- Head coach: Unknown
- Home stadium: Mewata Stadium

Results
- Record: 5–3
- Division place: 1st, W.I.F.U.
- Playoffs: Lost W.I.F.U. Finals

= 1946 Calgary Stampeders season =

Canadian football team season

The 1946 Calgary Stampeders finished in first place in the W.I.F.U. with a 5–3 record.

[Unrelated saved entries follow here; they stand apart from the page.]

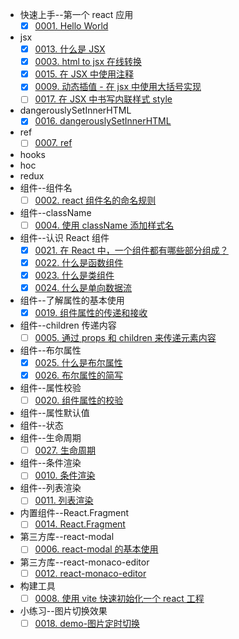 - 快速上手--第一个 react 应用
  - [x] [0001. Hello World](./0001.%20Hello%20World/README.md)
- jsx
  - [x] [0013. 什么是 JSX](./0013.%20%E4%BB%80%E4%B9%88%E6%98%AF%20JSX/README.md)
  - [x] [0003. html to jsx 在线转换](./0003.%20html%20to%20jsx%20%E5%9C%A8%E7%BA%BF%E8%BD%AC%E6%8D%A2/README.md)
  - [x] [0015. 在 JSX 中使用注释](./0015.%20%E5%9C%A8%20JSX%20%E4%B8%AD%E4%BD%BF%E7%94%A8%E6%B3%A8%E9%87%8A/README.md)
  - [x] [0009. 动态插值 - 在 jsx 中使用大括号实现](./0009.%20%E5%8A%A8%E6%80%81%E6%8F%92%E5%80%BC%20-%20%E5%9C%A8%20jsx%20%E4%B8%AD%E4%BD%BF%E7%94%A8%E5%A4%A7%E6%8B%AC%E5%8F%B7%E5%AE%9E%E7%8E%B0/README.md)
  - [ ] [0017. 在 JSX 中书写内联样式 style](./0017.%20%E5%9C%A8%20JSX%20%E4%B8%AD%E4%B9%A6%E5%86%99%E5%86%85%E8%81%94%E6%A0%B7%E5%BC%8F%20style/README.md)
- dangerouslySetInnerHTML
  - [x] [0016. dangerouslySetInnerHTML](./0016.%20dangerouslySetInnerHTML/README.md)
- ref
  - [ ] [0007. ref](./0007.%20ref/README.md)
- hooks
- hoc
- redux
- 组件--组件名
  - [ ] [0002. react 组件名的命名规则](./0002.%20react%20%E7%BB%84%E4%BB%B6%E5%90%8D%E7%9A%84%E5%91%BD%E5%90%8D%E8%A7%84%E5%88%99/README.md)
- 组件--className
  - [ ] [0004. 使用 className 添加样式名](./0004.%20%E4%BD%BF%E7%94%A8%20className%20%E6%B7%BB%E5%8A%A0%E6%A0%B7%E5%BC%8F%E5%90%8D/README.md)
- 组件--认识 React 组件
  - [x] [0021. 在 React 中，一个组件都有哪些部分组成？](./0021.%20%E5%9C%A8%20React%20%E4%B8%AD%EF%BC%8C%E4%B8%80%E4%B8%AA%E7%BB%84%E4%BB%B6%E9%83%BD%E6%9C%89%E5%93%AA%E4%BA%9B%E9%83%A8%E5%88%86%E7%BB%84%E6%88%90%EF%BC%9F/README.md)
  - [x] [0022. 什么是函数组件](./0022.%20%E4%BB%80%E4%B9%88%E6%98%AF%E5%87%BD%E6%95%B0%E7%BB%84%E4%BB%B6/README.md)
  - [x] [0023. 什么是类组件](./0023.%20%E4%BB%80%E4%B9%88%E6%98%AF%E7%B1%BB%E7%BB%84%E4%BB%B6/README.md)
  - [x] [0024. 什么是单向数据流](./0024.%20%E4%BB%80%E4%B9%88%E6%98%AF%E5%8D%95%E5%90%91%E6%95%B0%E6%8D%AE%E6%B5%81/README.md)
- 组件--了解属性的基本使用
  - [x] [0019. 组件属性的传递和接收](./0019.%20%E7%BB%84%E4%BB%B6%E5%B1%9E%E6%80%A7%E7%9A%84%E4%BC%A0%E9%80%92%E5%92%8C%E6%8E%A5%E6%94%B6/README.md)
- 组件--children 传递内容
  - [ ] [0005. 通过 props 和 children 来传递元素内容](./0005.%20%E9%80%9A%E8%BF%87%20props%20%E5%92%8C%20children%20%E6%9D%A5%E4%BC%A0%E9%80%92%E5%85%83%E7%B4%A0%E5%86%85%E5%AE%B9/README.md)
- 组件--布尔属性
  - [x] [0025. 什么是布尔属性](./0025.%20%E4%BB%80%E4%B9%88%E6%98%AF%E5%B8%83%E5%B0%94%E5%B1%9E%E6%80%A7/README.md)
  - [x] [0026. 布尔属性的简写](./0026.%20%E5%B8%83%E5%B0%94%E5%B1%9E%E6%80%A7%E7%9A%84%E7%AE%80%E5%86%99/README.md)
- 组件--属性校验
  - [ ] [0020. 组件属性的校验](./0020.%20%E7%BB%84%E4%BB%B6%E5%B1%9E%E6%80%A7%E7%9A%84%E6%A0%A1%E9%AA%8C/README.md)
- 组件--属性默认值
- 组件--状态
- 组件--生命周期
  - [ ] [0027. 生命周期](./0027.%20%E7%94%9F%E5%91%BD%E5%91%A8%E6%9C%9F/README.md)
- 组件--条件渲染
  - [ ] [0010. 条件渲染](./0010.%20%E6%9D%A1%E4%BB%B6%E6%B8%B2%E6%9F%93/README.md)
- 组件--列表渲染
  - [ ] [0011. 列表渲染](./0011.%20%E5%88%97%E8%A1%A8%E6%B8%B2%E6%9F%93/README.md)
- 内置组件--React.Fragment
  - [ ] [0014. React.Fragment](./0014.%20React.Fragment/README.md)
- 第三方库--react-modal
  - [ ] [0006. react-modal 的基本使用](./0006.%20react-modal%20%E7%9A%84%E5%9F%BA%E6%9C%AC%E4%BD%BF%E7%94%A8/README.md)
- 第三方库--react-monaco-editor
  - [ ] [0012. react-monaco-editor](./0012.%20react-monaco-editor/README.md)
- 构建工具
  - [ ] [0008. 使用 vite 快速初始化一个 react 工程](./0008.%20%E4%BD%BF%E7%94%A8%20vite%20%E5%BF%AB%E9%80%9F%E5%88%9D%E5%A7%8B%E5%8C%96%E4%B8%80%E4%B8%AA%20react%20%E5%B7%A5%E7%A8%8B/README.md)
- 小练习--图片切换效果
  - [ ] [0018. demo-图片定时切换](./0018.%20demo-%E5%9B%BE%E7%89%87%E5%AE%9A%E6%97%B6%E5%88%87%E6%8D%A2/README.md)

They were defeated in the W.I.F.U. Finals by the Winnipeg Blue Bombers.

==Regular season==
=== Season standings===

Western Interprovincial Football Union
| Team | GP | W | L | T | PF | PA | Pts |
|---|---|---|---|---|---|---|---|
| Calgary Stampeders | 8 | 5 | 3 | 0 | 60 | 37 | 10 |
| Winnipeg Blue Bombers | 8 | 5 | 3 | 0 | 69 | 46 | 10 |
| Regina Roughriders | 8 | 2 | 6 | 0 | 46 | 92 | 4 |

===Season schedule===

| Week | Game | Date | Opponent | Results |  | Venue | Attendance |
| Score | Record |
| 1 | 1 | Sat, Aug 31 | vs. Regina Roughriders | W 9–0 | 1–0 | Mewata Stadium | 4,500 |
| 2 | 2 | Sat, Sept 7 | at Regina Roughriders | W 6–0 | 2–0 | Taylor Field | 3,500 |
| 2 | 3 | Mon, Sept 9 | at Winnipeg Blue Bombers | W 3–1 | 3–0 | Osborne Stadium | 5,000 |
| 3 | 4 | Mon, Sept 16 | vs. Winnipeg Blue Bombers | L 5–13 | 3–1 | Mewata Stadium | 5,000 |
| 4 | 5 | Sat, Sept 21 | vs. Regina Roughriders | W 19–7 | 4–1 | Mewata Stadium |  |
| 5 | 6 | Sat, Oct 5 | at Regina Roughriders | L 9–10 | 4–2 | Taylor Field | 2,000 |
| 5 | 7 | Mon, Oct 7 | at Winnipeg Blue Bombers | L 3–6 | 4–3 | Osborne Stadium | 3,000 |
| 6 | 8 | Sat, Oct 12 | vs. Winnipeg Blue Bombers | W 6–0 | 5–3 | Mewata Stadium | 3,000 |

==Playoffs==
===Finals===

WIFU Finals – Game 1
Winnipeg Blue Bombers @ Calgary Stampeders
| Date | Away | Home |
| October 26 | Winnipeg Blue Bombers 18 | Calgary Stampeders 21 |

WIFU Finals – Game 2
Calgary Stampeders @ Winnipeg Blue Bombers
| Date | Away | Home |
| November 2 | Calgary Stampeders 0 | Winnipeg Blue Bombers 12 |

- Winnipeg won the total-point series by 30–21. Winnipeg advances to the Grey Cup game.